Title: The Penman-Monteith Equation as a method to initialize canopy temperature in the two-source energy balance model and comparison to other methods

Author
item Colaizzi, Paul
item AGAM, NURIT - Agricultural Research Organization Of Israel
item Tolk, Judy
item Evett, Steven - Steve
item Howell, Terry
item Oshaughnessy, Susan
item Gowda, Prasanna
item Kustas, William - Bill
item Anderson, Martha

Submitted to: ASA-CSSA-SSSA Annual Meeting Abstracts
Publication Type: Abstract Only
Publication Acceptance Date: 6/26/2013
Publication Date: 11/3/2013
Citation: Colaizzi, P.D., Agam, N., Tolk, J.A., Evett, S.R., Howell, T.A., Oshaughnessy, S.A., Gowda, P., Kustas, W.P., Anderson, M.C. 2013. The Penman-Monteith Equation as a method to initialize canopy temperature in the two-source energy balance model and comparison to other methods [abstract]. ASA-CSSA-SSSA Annual Meeting Abstracts.

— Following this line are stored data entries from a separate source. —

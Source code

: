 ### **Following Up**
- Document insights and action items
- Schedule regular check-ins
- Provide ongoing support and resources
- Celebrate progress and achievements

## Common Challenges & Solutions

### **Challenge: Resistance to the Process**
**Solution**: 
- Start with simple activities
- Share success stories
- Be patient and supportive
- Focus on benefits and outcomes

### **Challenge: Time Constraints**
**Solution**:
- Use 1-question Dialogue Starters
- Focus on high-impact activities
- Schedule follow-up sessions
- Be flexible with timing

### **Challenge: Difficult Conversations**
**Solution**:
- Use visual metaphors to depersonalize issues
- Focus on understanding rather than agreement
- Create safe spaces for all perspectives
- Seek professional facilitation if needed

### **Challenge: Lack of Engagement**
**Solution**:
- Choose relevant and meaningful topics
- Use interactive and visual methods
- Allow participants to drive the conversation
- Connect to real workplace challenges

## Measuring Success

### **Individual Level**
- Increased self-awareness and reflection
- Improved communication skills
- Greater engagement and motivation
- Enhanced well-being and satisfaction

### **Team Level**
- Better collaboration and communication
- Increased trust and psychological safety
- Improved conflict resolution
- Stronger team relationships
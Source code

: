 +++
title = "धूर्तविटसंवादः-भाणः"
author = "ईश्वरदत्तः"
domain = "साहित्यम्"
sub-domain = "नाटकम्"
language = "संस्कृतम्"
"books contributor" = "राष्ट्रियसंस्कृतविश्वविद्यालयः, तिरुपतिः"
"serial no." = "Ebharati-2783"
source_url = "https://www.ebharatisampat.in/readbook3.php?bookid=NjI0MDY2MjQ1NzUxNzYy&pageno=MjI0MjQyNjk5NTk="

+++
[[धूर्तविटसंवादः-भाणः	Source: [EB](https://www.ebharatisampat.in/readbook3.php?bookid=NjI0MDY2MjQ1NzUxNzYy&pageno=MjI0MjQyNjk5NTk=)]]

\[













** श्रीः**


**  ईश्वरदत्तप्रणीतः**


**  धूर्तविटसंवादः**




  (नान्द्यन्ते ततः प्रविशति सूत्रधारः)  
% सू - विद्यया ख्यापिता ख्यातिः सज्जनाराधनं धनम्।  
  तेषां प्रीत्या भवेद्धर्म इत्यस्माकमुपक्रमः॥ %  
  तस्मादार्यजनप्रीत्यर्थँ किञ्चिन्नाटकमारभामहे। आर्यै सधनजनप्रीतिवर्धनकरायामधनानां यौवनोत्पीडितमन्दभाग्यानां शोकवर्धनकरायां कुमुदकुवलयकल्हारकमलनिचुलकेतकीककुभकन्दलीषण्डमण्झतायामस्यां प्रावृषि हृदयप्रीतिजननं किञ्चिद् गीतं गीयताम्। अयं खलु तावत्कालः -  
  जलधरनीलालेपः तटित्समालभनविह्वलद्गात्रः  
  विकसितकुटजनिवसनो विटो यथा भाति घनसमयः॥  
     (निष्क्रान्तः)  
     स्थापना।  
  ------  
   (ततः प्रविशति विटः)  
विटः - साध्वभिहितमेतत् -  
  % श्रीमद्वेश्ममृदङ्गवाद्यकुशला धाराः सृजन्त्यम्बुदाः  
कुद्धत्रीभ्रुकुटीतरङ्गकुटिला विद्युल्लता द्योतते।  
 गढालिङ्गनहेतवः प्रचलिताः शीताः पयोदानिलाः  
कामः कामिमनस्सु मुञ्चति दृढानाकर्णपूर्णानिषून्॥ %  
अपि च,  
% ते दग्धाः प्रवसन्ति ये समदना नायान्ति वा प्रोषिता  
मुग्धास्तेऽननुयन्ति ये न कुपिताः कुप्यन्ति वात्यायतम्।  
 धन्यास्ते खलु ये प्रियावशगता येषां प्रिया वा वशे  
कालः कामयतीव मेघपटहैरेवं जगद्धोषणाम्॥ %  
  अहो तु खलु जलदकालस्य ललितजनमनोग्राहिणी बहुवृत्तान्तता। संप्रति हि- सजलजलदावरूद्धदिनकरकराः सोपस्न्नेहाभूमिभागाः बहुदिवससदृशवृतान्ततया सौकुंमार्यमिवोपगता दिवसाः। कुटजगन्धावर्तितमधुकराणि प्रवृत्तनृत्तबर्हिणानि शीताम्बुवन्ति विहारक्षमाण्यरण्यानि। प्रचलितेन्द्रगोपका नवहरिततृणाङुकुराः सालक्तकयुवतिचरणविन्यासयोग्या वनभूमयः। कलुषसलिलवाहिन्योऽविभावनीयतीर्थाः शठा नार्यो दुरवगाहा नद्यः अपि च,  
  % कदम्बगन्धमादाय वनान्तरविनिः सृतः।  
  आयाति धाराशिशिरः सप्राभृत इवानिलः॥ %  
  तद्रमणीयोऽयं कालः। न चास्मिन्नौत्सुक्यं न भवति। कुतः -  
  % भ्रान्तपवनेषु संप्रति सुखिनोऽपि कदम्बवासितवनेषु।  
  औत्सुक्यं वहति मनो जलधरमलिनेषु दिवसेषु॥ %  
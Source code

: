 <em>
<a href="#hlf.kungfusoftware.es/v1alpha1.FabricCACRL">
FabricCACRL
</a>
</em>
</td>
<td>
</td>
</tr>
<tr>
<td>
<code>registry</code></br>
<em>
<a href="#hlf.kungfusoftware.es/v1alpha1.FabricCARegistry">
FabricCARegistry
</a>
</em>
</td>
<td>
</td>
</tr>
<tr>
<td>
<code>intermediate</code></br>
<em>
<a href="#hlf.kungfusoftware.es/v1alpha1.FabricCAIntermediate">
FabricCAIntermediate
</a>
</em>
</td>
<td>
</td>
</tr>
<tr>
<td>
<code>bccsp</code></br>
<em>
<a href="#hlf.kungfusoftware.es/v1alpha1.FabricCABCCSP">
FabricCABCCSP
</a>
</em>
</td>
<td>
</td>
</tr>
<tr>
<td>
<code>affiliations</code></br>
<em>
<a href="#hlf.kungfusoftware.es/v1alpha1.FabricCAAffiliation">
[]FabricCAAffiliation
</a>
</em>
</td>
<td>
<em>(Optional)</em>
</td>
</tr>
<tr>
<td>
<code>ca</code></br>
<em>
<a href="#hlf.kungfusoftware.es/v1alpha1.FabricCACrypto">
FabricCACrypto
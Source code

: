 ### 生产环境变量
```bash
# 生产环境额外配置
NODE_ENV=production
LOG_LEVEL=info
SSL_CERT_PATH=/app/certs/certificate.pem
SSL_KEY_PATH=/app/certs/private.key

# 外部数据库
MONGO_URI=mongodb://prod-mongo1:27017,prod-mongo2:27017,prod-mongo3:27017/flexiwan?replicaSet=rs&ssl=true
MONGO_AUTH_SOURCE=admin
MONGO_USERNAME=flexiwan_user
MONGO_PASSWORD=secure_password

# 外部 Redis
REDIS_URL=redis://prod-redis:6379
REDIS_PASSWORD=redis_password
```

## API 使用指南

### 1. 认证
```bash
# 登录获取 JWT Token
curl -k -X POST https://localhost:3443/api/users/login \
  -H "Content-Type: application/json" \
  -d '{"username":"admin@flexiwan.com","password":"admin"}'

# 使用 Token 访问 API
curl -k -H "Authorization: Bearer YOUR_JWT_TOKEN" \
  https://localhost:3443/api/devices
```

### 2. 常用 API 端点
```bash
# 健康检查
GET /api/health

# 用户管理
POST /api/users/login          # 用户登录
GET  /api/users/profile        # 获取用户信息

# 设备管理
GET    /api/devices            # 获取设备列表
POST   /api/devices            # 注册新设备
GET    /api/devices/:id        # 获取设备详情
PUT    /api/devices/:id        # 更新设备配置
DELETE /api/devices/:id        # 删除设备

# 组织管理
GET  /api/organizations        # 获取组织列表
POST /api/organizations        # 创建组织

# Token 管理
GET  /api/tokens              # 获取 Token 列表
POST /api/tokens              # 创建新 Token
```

Session 195-10, p.123.

Interpretive Summary:

Technical Abstract: A two source energy balance (TSEB) model can calculate the energy balance of the soil and canopy separately, which is useful in partitioning evapotranspiration (ET) into the evaporation (E) and transpiration (T) components. One common TSEB formulation is driven by a measurement of surface brightness temperature (Tb). Because Tb commonly includes both canopy (Tc) and soil (Ts) component temperatures for partial canopy cover, the TSEB requires an initial calculation of Tc, and then solves the energy balance by iteration. The initial calculation of Tc commonly uses the Priestley-Taylor (PT) equation, which has resulted in reasonable agreement between calculated and measured ET for most ranges of vapor pressure deficit. However, in recent studies where separate measurements of E and T were obtained, the PT equation overestimated initial Tc, resulting in incorrect partitioning of soil and canopy fluxes, where E and T were over- and under-estimated, respectively. Substitution of the Penman-Monteith (PM) equation, where the bulk canopy resistance term was allowed to vary during iteration, greatly reduced error in E and T calculations compared with the PT equation, especially when vapor pressure deficit exceeded 3.5 kPa. The recursive combination method (RCM) is a version of the PM equation where Tc is allowed to vary in calculating the saturated vapor pressure-temperature relation, but the more complex RCM did not reduce error between calculated and measured E, T, and ET compared with the PM. Comparison of the PT, PM, and RCM methods used in the TSEB will be discussed in light of the physical assumptions of each method.